The aim of this project is to extract meaningful insights about champion performance, team efficiency, player rankings and game dynamics across 7 years of professional League of Legends play.
A relational database was built from Oracle's Elixir competitive dataset (2018-2025). The original data consisted of separate yearly CSV files, merged via Python into a single staging table and then normalized into a clean dimensional model. It is not uploaded due to its size.
The 2018-2025 window was chosen deliberately: it coincides with the franchising era across major leagues, ensuring more consistent competition structures and team stability.
The model follows a star schema with 1 fact table and 7 dimension tables:
| Table | Type | Description |
|---|---|---|
player_stats |
Fact | One row per player per game. Core analytics table. |
team_stats |
Dimension | Objective and macro stats per team per game. |
games_info |
Dimension | Game metadata: date, patch, split, playoffs, duration. |
teams |
Dimension | Team registry. |
players |
Dimension | Player registry, keyed by Oracle's Elixir player ID. |
leagues |
Dimension | League registry with region mapping. |
champions |
Dimension | Champion pool with role and subrole classification. |
bans |
Dimension | One row per ban, with ban order. |
├── schema.sql # Database creation, tables, PKs, FKs, constraints
├── load_data.sql # Data load from raw_data staging table
├── objects.sql # KDA function & 2 business views
├── eda.sql # Data quality checks, EDA, business questions
└── schema_diagram.JPG # ER diagram
- MySQL 9.7
- Python 3.x with
Pandas,SQLalchemyypyMYSQL: - Execute the lane below to install them:
pip install pandas sqlalchemy pymysql- Download all the yearly CSV files you wanna analyze from Oracle's Elixir.
- Place them in a
/datafolder in the same directory as the Python script. - Execute schema.sql to create the database and all tables for data import.
- After
Configuration(read below), run the Python script to merge CSVs and loads raw_data into MySQL. - Execute
load_data.sql. It may fail due to MYSQL limitations withINDEXandIF EXISTSinteractions. At the beginning of the file, in theCLEANING PATCHsection, it is explained how to proceed. - Execute
objects.sql. - Execute
eda.sql. If you understand the code, feel free to modify some filter criteria to analyze data your own way.
Before running the Python script:
- Make sure all your CSVs regardless of their names are in a
/datafolder within thejoin_files.pyscript. - Update the MYSQL connection string with your credentials. This are the actual lines 24-27:
# Push to MySQL as staging table
engine = create_engine("mysql+pymysql://root:@localhost:3306/lol_competitive")

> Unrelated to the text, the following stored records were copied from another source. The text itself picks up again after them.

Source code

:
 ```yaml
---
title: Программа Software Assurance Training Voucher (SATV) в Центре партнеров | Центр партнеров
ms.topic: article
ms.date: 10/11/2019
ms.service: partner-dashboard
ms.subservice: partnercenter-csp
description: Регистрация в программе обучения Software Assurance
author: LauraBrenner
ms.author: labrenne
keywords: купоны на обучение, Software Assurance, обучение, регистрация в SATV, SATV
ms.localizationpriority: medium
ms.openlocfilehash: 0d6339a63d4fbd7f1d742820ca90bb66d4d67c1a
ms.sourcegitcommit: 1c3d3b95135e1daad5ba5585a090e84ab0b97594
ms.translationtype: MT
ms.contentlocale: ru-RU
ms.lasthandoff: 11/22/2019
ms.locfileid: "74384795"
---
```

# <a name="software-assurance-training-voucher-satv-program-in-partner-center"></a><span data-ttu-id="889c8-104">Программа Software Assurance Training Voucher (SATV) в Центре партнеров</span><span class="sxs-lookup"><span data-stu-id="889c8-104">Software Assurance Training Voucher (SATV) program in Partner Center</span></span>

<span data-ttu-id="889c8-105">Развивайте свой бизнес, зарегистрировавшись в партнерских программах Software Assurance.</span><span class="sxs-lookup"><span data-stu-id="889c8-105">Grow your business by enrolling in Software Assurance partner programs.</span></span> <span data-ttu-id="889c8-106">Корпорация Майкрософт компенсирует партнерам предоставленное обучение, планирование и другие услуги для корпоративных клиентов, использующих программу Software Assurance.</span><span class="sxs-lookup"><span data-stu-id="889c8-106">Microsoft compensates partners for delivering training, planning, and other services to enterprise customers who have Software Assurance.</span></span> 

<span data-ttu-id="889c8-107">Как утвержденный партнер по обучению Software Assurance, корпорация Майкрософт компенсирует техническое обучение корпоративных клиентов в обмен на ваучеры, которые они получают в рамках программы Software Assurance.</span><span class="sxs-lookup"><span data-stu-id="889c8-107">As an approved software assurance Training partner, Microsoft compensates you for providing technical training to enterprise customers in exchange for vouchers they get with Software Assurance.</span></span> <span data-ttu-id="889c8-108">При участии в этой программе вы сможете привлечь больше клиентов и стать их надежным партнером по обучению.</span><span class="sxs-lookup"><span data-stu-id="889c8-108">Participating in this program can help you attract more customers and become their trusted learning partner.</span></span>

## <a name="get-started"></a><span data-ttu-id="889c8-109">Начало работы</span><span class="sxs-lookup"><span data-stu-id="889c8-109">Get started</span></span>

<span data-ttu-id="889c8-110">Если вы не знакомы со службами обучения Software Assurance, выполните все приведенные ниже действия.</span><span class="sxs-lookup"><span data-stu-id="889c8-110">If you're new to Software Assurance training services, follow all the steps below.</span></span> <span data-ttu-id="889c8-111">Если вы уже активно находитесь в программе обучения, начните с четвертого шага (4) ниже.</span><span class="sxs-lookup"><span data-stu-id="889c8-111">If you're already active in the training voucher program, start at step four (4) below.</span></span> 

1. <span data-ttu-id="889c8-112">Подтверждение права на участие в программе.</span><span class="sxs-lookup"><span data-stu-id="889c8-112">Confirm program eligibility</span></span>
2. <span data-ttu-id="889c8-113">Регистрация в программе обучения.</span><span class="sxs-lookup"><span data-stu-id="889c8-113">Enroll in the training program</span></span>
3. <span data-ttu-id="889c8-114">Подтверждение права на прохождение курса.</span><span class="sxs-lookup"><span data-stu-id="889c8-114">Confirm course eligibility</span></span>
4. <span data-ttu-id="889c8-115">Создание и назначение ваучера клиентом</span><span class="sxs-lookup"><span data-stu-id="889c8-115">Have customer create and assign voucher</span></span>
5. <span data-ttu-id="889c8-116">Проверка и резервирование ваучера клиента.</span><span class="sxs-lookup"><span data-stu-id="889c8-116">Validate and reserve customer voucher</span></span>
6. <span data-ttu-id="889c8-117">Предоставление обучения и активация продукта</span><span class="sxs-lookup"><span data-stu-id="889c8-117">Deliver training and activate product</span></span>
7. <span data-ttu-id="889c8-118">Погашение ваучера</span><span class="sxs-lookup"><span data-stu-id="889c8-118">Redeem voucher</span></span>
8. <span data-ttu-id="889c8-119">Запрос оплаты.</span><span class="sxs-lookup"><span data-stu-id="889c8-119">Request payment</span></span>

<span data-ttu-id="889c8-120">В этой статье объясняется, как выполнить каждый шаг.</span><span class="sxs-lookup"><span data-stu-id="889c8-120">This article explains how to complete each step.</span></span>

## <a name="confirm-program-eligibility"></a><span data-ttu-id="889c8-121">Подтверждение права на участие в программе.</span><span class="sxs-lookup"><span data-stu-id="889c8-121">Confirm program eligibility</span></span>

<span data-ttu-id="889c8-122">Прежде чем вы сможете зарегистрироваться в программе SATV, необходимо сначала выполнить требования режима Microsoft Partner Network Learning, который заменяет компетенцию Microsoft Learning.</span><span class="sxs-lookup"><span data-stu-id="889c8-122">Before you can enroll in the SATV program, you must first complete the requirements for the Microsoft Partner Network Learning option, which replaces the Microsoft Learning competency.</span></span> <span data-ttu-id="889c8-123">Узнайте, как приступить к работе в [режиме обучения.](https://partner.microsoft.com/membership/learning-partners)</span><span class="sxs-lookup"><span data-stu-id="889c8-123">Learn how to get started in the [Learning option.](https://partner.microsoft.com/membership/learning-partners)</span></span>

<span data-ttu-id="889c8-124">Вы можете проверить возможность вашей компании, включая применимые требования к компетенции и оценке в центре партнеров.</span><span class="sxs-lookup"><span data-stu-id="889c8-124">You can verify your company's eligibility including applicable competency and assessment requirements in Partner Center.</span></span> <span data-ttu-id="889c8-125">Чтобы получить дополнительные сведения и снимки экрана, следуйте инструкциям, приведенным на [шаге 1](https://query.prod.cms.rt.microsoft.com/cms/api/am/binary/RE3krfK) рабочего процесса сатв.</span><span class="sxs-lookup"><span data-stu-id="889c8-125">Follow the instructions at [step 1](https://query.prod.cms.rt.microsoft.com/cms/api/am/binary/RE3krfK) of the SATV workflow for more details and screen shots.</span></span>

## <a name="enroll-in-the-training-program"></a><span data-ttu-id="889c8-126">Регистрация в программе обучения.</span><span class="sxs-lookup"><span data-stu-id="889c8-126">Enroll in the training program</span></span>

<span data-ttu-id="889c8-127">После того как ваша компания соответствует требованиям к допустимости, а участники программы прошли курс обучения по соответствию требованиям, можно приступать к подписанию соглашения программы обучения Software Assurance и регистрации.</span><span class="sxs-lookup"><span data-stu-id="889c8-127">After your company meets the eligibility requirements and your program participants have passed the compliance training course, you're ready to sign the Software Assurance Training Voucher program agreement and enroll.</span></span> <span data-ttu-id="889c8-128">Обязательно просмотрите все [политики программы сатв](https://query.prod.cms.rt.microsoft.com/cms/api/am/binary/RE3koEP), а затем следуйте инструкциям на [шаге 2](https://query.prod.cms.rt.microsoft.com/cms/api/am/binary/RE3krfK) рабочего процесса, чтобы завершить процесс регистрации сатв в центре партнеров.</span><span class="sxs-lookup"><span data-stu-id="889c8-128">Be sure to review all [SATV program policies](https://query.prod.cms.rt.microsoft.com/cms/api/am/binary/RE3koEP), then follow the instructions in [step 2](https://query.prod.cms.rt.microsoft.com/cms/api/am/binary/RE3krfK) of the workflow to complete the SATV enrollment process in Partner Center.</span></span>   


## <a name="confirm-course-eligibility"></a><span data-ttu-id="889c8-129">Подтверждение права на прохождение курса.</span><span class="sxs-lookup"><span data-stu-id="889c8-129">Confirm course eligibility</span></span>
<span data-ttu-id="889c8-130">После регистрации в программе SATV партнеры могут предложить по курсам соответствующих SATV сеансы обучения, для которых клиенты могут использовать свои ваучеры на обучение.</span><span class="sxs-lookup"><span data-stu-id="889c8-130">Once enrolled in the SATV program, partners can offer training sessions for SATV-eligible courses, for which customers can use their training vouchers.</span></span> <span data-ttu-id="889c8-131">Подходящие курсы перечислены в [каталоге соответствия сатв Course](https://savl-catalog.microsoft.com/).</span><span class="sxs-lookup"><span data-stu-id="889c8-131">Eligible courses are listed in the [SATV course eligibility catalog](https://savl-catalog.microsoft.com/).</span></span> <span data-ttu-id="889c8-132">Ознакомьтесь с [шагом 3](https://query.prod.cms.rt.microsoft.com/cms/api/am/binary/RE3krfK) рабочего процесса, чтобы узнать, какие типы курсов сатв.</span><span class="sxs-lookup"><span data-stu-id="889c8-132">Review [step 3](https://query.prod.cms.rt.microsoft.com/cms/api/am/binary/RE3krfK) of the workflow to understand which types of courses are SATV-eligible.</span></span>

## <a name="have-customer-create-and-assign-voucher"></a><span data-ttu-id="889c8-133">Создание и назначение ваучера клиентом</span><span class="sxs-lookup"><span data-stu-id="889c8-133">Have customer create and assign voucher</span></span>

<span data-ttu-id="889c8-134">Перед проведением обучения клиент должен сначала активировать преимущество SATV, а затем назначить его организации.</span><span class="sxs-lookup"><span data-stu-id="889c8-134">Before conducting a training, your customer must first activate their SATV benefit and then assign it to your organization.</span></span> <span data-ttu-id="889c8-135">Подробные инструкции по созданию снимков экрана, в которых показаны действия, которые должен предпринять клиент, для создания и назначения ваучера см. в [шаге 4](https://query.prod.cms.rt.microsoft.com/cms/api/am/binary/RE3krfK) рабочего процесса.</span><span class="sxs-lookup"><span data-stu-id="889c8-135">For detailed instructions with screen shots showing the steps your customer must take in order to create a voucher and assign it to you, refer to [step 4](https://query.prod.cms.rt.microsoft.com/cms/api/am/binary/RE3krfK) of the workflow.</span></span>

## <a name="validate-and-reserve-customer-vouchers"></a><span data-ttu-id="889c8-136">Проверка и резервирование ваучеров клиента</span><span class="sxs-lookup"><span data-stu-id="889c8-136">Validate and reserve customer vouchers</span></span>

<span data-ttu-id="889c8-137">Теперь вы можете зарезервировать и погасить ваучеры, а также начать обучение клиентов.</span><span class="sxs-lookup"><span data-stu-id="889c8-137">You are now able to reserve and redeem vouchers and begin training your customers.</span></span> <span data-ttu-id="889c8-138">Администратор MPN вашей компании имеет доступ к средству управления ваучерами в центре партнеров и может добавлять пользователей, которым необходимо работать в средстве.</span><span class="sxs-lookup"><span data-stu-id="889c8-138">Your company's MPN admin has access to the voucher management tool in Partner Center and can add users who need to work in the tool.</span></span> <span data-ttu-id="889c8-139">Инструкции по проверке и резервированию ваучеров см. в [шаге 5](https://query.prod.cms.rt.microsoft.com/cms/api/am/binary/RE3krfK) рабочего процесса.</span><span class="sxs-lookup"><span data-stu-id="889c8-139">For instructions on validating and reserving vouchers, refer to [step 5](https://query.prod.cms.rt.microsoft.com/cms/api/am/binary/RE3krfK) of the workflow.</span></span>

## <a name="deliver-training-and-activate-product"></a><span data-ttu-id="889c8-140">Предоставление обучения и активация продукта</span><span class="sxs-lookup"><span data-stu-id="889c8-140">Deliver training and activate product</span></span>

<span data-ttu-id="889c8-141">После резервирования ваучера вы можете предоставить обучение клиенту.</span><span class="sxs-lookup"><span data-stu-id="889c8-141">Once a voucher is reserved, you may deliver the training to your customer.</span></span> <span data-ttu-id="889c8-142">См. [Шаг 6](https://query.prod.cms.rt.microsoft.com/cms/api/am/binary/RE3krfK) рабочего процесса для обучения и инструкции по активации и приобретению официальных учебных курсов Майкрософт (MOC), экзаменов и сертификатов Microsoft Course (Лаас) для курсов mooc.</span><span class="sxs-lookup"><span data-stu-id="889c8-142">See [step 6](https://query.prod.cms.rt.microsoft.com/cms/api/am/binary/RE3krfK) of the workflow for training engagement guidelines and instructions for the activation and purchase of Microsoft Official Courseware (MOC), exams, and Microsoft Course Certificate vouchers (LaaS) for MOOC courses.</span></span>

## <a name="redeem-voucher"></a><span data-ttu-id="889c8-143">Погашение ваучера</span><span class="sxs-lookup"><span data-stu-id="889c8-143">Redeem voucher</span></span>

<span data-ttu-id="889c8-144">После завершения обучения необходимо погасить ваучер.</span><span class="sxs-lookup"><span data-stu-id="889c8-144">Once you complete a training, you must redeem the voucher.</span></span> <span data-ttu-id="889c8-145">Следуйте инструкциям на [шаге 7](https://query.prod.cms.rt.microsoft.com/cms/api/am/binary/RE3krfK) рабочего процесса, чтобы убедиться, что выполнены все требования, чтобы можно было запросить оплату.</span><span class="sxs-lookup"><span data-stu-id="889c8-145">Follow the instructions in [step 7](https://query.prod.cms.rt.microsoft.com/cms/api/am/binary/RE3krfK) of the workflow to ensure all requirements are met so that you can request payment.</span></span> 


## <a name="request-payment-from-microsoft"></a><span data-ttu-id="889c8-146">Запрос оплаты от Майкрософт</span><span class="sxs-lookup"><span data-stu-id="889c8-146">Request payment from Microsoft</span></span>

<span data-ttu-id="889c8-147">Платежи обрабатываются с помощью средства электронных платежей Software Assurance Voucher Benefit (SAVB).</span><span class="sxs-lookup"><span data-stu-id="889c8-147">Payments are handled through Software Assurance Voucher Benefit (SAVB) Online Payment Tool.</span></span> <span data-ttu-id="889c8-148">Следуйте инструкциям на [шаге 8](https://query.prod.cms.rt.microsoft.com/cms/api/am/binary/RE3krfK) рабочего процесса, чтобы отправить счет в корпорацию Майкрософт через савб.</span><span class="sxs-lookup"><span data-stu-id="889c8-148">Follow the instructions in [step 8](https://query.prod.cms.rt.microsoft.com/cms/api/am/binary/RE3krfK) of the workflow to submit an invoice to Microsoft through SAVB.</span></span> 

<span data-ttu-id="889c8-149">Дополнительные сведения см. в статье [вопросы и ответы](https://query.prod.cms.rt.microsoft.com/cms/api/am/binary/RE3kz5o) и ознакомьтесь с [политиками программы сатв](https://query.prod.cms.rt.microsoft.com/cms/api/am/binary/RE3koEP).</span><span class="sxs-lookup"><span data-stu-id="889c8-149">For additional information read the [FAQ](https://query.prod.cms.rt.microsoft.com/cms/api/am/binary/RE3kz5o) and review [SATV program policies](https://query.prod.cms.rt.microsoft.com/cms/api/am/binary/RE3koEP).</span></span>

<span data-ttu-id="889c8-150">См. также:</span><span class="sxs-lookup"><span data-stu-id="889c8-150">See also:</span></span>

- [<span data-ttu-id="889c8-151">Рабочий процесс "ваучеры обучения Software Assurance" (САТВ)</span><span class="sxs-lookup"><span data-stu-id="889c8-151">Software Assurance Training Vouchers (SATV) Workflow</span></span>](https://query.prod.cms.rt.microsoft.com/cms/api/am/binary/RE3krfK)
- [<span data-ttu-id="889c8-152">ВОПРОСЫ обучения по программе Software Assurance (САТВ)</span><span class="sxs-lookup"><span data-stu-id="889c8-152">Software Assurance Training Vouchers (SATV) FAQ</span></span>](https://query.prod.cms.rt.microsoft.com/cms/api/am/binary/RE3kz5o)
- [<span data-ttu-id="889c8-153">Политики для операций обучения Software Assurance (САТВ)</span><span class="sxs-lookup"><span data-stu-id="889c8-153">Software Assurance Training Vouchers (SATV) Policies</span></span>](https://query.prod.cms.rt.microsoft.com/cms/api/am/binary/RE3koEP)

df.to_sql("raw_data", engine, if_exists = "replace", index=False)
print(f"raw_data cargada en MySQL: {len(df)} filas")Change it to:
# Push to MySQL as staging table
engine = create_engine("mysql+pymysql://YOUR_USER:YOUR_PASSWORD@localhost:3306/lol_competitive")
df.to_sql("raw_data", engine, if_exists = "replace", index=False)
print(f"raw_data cargada en MySQL: {len(df)} filas")All these insights were obtained filtering by major leagues in order to only analyze the best gameplay possible.
- Major vs Minor leagues: Major league games last longer, have fewer kills, improved CSing and higher vision scores, which reflects a more structured, macro-oriented playstyle.
- TOP3 champions by role: Most of the TOP3 champs are off-role champs which implies that during the patch they were played off-role they were broken.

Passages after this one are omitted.